AI Model to predict student dropouts during the pandemic
Our study will focus on coming up with an AI model to predict what students will be discontinuing their education. Please see https://data.mendeley.com/datasets/wt8g7dth8y/1 for details about the journal article and the dataset used. This project contains the code to use sentiment analysis to convert text comments to an integer. After that IBM Waston Data Studio's AutoExperiment is to develop the model.
In this study, we look at a dataset from a journal article titled "Impact of lockdown on university students’ learning process during the COVID-19 pandemic in Southern Central Bulgaria" The authors wanted to study the impact of the COVID-19 on students in Bulgaria. During the lockdown, these students were forced to attend classes remotely. Some students indicated that they will be discontinuing their education due to the impact of the pandemic. We wondered how we may be able to possibly lower this rate with the help of AI.
What it does
This AI model predicts what students will be discontinuing their education. This will help administrators intervene early and attempt to prevent these students from dropping out. The model will also be helpful if we are to face another pandemic.
How we built it
First, we uploaded our data set, of the data of the survey that the University Students in Bulgaria took. When we looked at the data we noticed that there was a free comment question - "Do you have some recommendations for improving the quality of distance learning?" - where the students could type in an answer. We decided to use Sentiment Analysis to convert it to a numeric value. We found an open-source Python library called vaderSentiment that could convert the text into an integer and decided to use it. From there, I created a Jupyter Notebook and uploaded the CSV data file. Then I loaded the CSV file to a Pandas data frame.

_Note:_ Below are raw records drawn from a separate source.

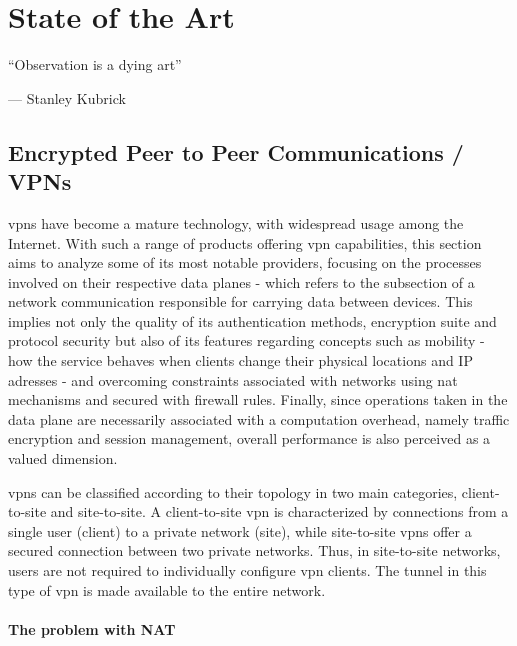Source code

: \documentclass[11pt,twoside,a4paper]{report}
\begin{document}
\cleardoublepage


\chapter{State of the Art}
\label{chapter:sota}

\begin{minipage}{50mm}
     \centering %
     ``Observation is a dying art''
          \begin{flushright}
          --- Stanley Kubrick
          \end{flushright}
     \end{minipage}

\section{Encrypted Peer to Peer Communications / VPNs}

\acrshort{vpn}s have become a mature technology, with widespread usage among the Internet. With such a range of products offering \acrshort{vpn} capabilities, this section aims to analyze some of its most notable providers, focusing on the processes involved on their respective data planes - which refers to the subsection of a network communication responsible for carrying data between devices. This implies not only the quality of its authentication methods, encryption suite and protocol security but also of its features regarding concepts such as mobility - how the service behaves when clients change their physical locations and IP adresses - and overcoming constraints associated with networks using \acrshort{nat} mechanisms and secured with firewall rules. Finally, since operations taken in the data plane are necessarily associated with a computation overhead, namely traffic encryption and session management, overall performance is also perceived as a valued dimension.

\acrshort{vpn}s can be classified according to their topology in two main categories, client-to-site and site-to-site. A client-to-site \acrshort{vpn} is characterized by connections from a single user (client) to a private network (site), while site-to-site \acrshort{vpn}s offer a secured connection between two private networks. Thus, in site-to-site networks, users are not required to individually configure \acrshort{vpn} clients. The tunnel in this type of \acrshort{vpn} is made available to the entire network.

\subsubsection{The problem with NAT}
\end{document}
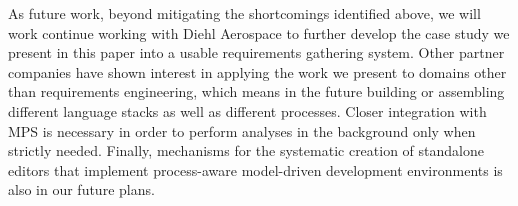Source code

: As future work, beyond mitigating the shortcomings identified above, we will
work continue working with Diehl Aerospace to further develop the case study we
present in this paper into a usable requirements gathering system. Other partner companies
have shown interest in applying the work we present to domains other than
requirements engineering, which means in the future building or assembling
different language stacks as well as different processes. Closer integration
with MPS is necessary in order to perform analyses in the background only when
strictly needed. Finally, mechanisms for the systematic creation of standalone
editors that implement process-aware model-driven development environments
is also in our future plans.
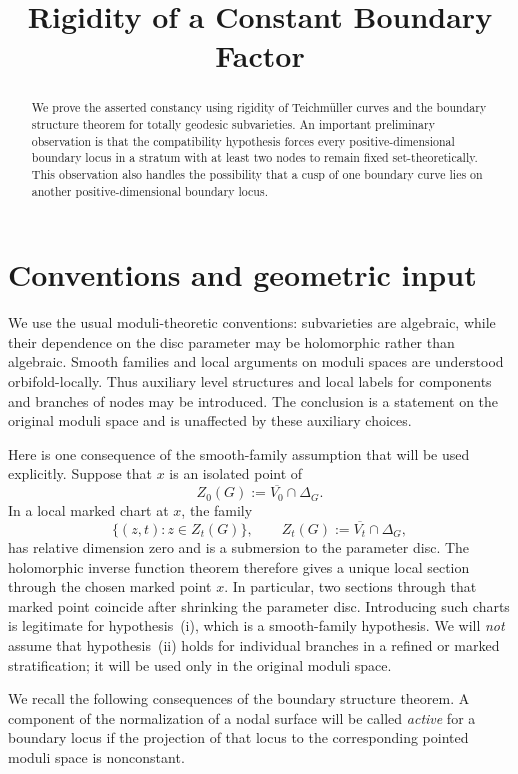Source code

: \documentclass[11pt]{article}
\title{Rigidity of a Constant Boundary Factor}
\author{}
\date{}
\newcommand{\ol}[1]{\overline{#1}}
\theoremstyle{remark}
\begin{document}
\maketitle

\begin{abstract}
We prove the asserted constancy using rigidity of Teichm\"uller curves
and the boundary structure theorem for totally geodesic subvarieties.
An important preliminary observation is that the compatibility
hypothesis forces every positive-dimensional boundary locus in a
stratum with at least two nodes to remain fixed set-theoretically.
This observation also handles the possibility that a cusp of one
boundary curve lies on another positive-dimensional boundary locus.
\end{abstract}

\section{Conventions and geometric input}

We use the usual moduli-theoretic conventions: subvarieties are
algebraic, while their dependence on the disc parameter may be
holomorphic rather than algebraic. Smooth families and local
arguments on moduli spaces are understood orbifold-locally.
Thus auxiliary level structures and local labels for components and
branches of nodes may be introduced. The conclusion is a statement
on the original moduli space and is unaffected by these auxiliary
choices.

Here is one consequence of the smooth-family assumption that will
be used explicitly. Suppose that \(x\) is an isolated point of
\[
Z_0(G):=\ol{V_0}\cap\Delta_G.
\]
In a local marked chart at \(x\), the family
\[
\{(z,t):z\in Z_t(G)\},\qquad
Z_t(G):=\ol{V_t}\cap\Delta_G,
\]
has relative dimension zero and is a submersion to the parameter
disc. The holomorphic inverse function theorem therefore gives
a unique local section through the chosen marked point \(x\).
In particular, two sections through that marked point coincide
after shrinking the parameter disc. Introducing such charts is
legitimate for hypothesis~(i), which is a smooth-family hypothesis.
We will \emph{not} assume that hypothesis~(ii) holds for individual
branches in a refined or marked stratification; it will be used
only in the original moduli space.

We recall the following consequences of the boundary structure
theorem. A component of the normalization of a nodal surface will
be called \emph{active} for a boundary locus if the projection of
that locus to the corresponding pointed moduli space is
nonconstant.
\end{document}
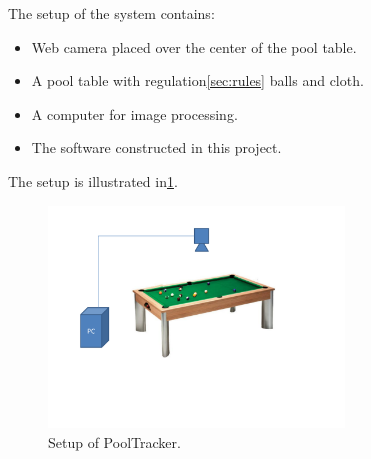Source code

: The setup of the system contains:
\begin{itemize}
	\item Web camera placed over the center of the pool table.
	\item A pool table with regulation\ref{sec:rules} balls and cloth.
	\item A computer for image processing.
	\item The software constructed in this project.
\end{itemize}

The setup is illustrated in\ref{fig:setup}.

\begin{figure}[H]
\begin{center}
\leavevmode
\includegraphics[width=0.7\textwidth]{images/setup}
\end{center}
\caption{Setup of PoolTracker.}
\label{fig:setup}
\end{figure}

Then I located the comment question and used the vaderSentiment to convert the text into a number and then added that numeric value back to the data frame as a new column. Then I downloaded the updated CSV file. Next, I created an AI model that can predict if a student will drop out. I decided to use IBM Watson Data Studio for this part. So first I uploaded the data file to Watson Studio. Then I added an AutoExperiment and asked it to predict if the student is going to drop out or not based on the values of the other columns. AutoExperiments will use several different algorithms and show the error for each one of them. I chose the one with the smallest error, one of the Ridge algorithms.
Challenges we ran into
We originally had some difficulty on where to start with using sentiment analysis, but after a little bit of trial and error, we were able to figure it out. We also had some difficulty with a few algorithms not running properly, lucky we were able to quickly resolve that issue as soon as we realized we had fed in an invalid integer by accident.
Accomplishments that we're proud of
Not having to start completely over as frequently as I thought we would have to.
What we learned
We learned how to properly apply and use Sentiment Analysis, we also deepened our knowledge on different algorithms and their errors, and how it may affect prediction accuracy.
What's next for Student Dropout Predictor during COVID
We hope to further improve this AI model, by possibly adding it to a website or app of some sort to make it more user-friendly.